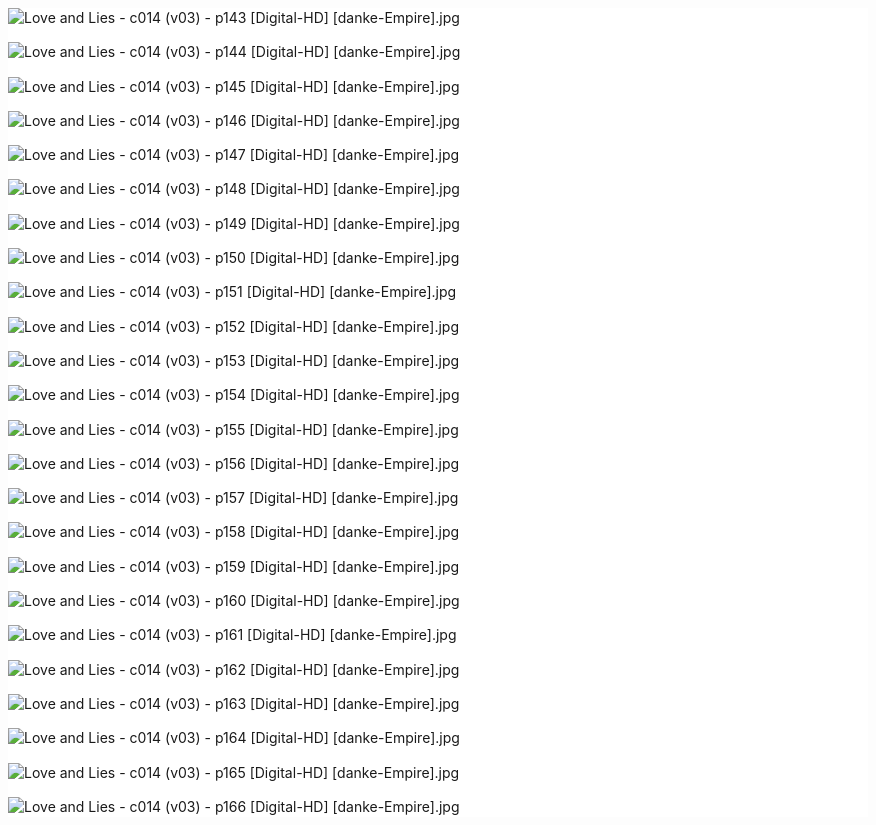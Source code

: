 ![Love and Lies - c014 (v03) - p143 [Digital-HD] [danke-Empire].jpg](https://wx1.sinaimg.cn/large/6a9fdecagy1fmy5trq7xuj21kw2904qp.jpg)

![Love and Lies - c014 (v03) - p144 [Digital-HD] [danke-Empire].jpg](https://wx1.sinaimg.cn/large/6a9fdecagy1fmy5tx2kguj21kw2904qp.jpg)

![Love and Lies - c014 (v03) - p145 [Digital-HD] [danke-Empire].jpg](https://wx1.sinaimg.cn/large/6a9fdecagy1fmy5tzn2dvj21kw2907te.jpg)

![Love and Lies - c014 (v03) - p146 [Digital-HD] [danke-Empire].jpg](https://wx1.sinaimg.cn/large/6a9fdecagy1fmy5u4shfzj21kw290b29.jpg)

![Love and Lies - c014 (v03) - p147 [Digital-HD] [danke-Empire].jpg](https://wx1.sinaimg.cn/large/6a9fdecagy1fmy5uf5i6dj21kw2901im.jpg)

![Love and Lies - c014 (v03) - p148 [Digital-HD] [danke-Empire].jpg](https://wx1.sinaimg.cn/large/6a9fdecagy1fmy5utkl2uj21kw290b29.jpg)

![Love and Lies - c014 (v03) - p149 [Digital-HD] [danke-Empire].jpg](https://wx1.sinaimg.cn/large/6a9fdecagy1fmy5vjy1glj21kw290b29.jpg)

![Love and Lies - c014 (v03) - p150 [Digital-HD] [danke-Empire].jpg](https://wx1.sinaimg.cn/large/6a9fdecagy1fmy5wdhv9yj21kw2904qp.jpg)

![Love and Lies - c014 (v03) - p151 [Digital-HD] [danke-Empire].jpg](https://wx1.sinaimg.cn/large/6a9fdecagy1fmy5xm6f4rj21kw290kjl.jpg)

![Love and Lies - c014 (v03) - p152 [Digital-HD] [danke-Empire].jpg](https://wx1.sinaimg.cn/large/6a9fdecagy1fmy5y777b3j21kw2904qp.jpg)

![Love and Lies - c014 (v03) - p153 [Digital-HD] [danke-Empire].jpg](https://wx1.sinaimg.cn/large/6a9fdecagy1fmy5yu3odlj21kw290qt3.jpg)

![Love and Lies - c014 (v03) - p154 [Digital-HD] [danke-Empire].jpg](https://wx1.sinaimg.cn/large/6a9fdecagy1fmy5zmxdmmj21kw2901kx.jpg)

![Love and Lies - c014 (v03) - p155 [Digital-HD] [danke-Empire].jpg](https://wx1.sinaimg.cn/large/6a9fdecagy1fmy60a00anj21kw290qou.jpg)

![Love and Lies - c014 (v03) - p156 [Digital-HD] [danke-Empire].jpg](https://wx1.sinaimg.cn/large/6a9fdecagy1fmy61rbog4j21kw2901ky.jpg)

![Love and Lies - c014 (v03) - p157 [Digital-HD] [danke-Empire].jpg](https://wx1.sinaimg.cn/large/6a9fdecagy1fmy62nb98ej21kw290b29.jpg)

![Love and Lies - c014 (v03) - p158 [Digital-HD] [danke-Empire].jpg](https://wx1.sinaimg.cn/large/6a9fdecagy1fmy637nmquj21kw2904qp.jpg)

![Love and Lies - c014 (v03) - p159 [Digital-HD] [danke-Empire].jpg](https://wx1.sinaimg.cn/large/6a9fdecagy1fmy64rkdsej21kw2907wi.jpg)

![Love and Lies - c014 (v03) - p160 [Digital-HD] [danke-Empire].jpg](https://wx1.sinaimg.cn/large/6a9fdecagy1fmy65q67ujj21kw290e81.jpg)

![Love and Lies - c014 (v03) - p161 [Digital-HD] [danke-Empire].jpg](https://wx1.sinaimg.cn/large/6a9fdecagy1fmy66p30dgj21kw290e81.jpg)

![Love and Lies - c014 (v03) - p162 [Digital-HD] [danke-Empire].jpg](https://wx1.sinaimg.cn/large/6a9fdecagy1fmy67ttbqjj21kw290kjl.jpg)

![Love and Lies - c014 (v03) - p163 [Digital-HD] [danke-Empire].jpg](https://wx1.sinaimg.cn/large/6a9fdecagy1fmy697hyj7j21kw290u0x.jpg)

![Love and Lies - c014 (v03) - p164 [Digital-HD] [danke-Empire].jpg](https://wx1.sinaimg.cn/large/6a9fdecagy1fmy6a33ecpj21kw290kjl.jpg)

![Love and Lies - c014 (v03) - p165 [Digital-HD] [danke-Empire].jpg](https://wx1.sinaimg.cn/large/6a9fdecagy1fmy6b0uxs4j21kw290hdt.jpg)

![Love and Lies - c014 (v03) - p166 [Digital-HD] [danke-Empire].jpg](https://wx1.sinaimg.cn/large/6a9fdecagy1fmy6bp6bvpj21kw290hdt.jpg)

> [Exercise aim] Only the lines from the first line of the data above through the line with "(v03) - p145" should appear in the answer, retyped exactly, with every picture left out.

> [Written response]
Source code

: ![Love and Lies - c014 (v03) - p143 [Digital-HD] [danke-Empire].jpg](https://wx1.sinaimg.cn/large/6a9fdecagy1fmy5trq7xuj21kw2904qp.jpg)

![Love and Lies - c014 (v03) - p144 [Digital-HD] [danke-Empire].jpg](https://wx1.sinaimg.cn/large/6a9fdecagy1fmy5tx2kguj21kw2904qp.jpg)

![Love and Lies - c014 (v03) - p145 [Digital-HD] [danke-Empire].jpg](https://wx1.sinaimg.cn/large/6a9fdecagy1fmy5tzn2dvj21kw2907te.jpg)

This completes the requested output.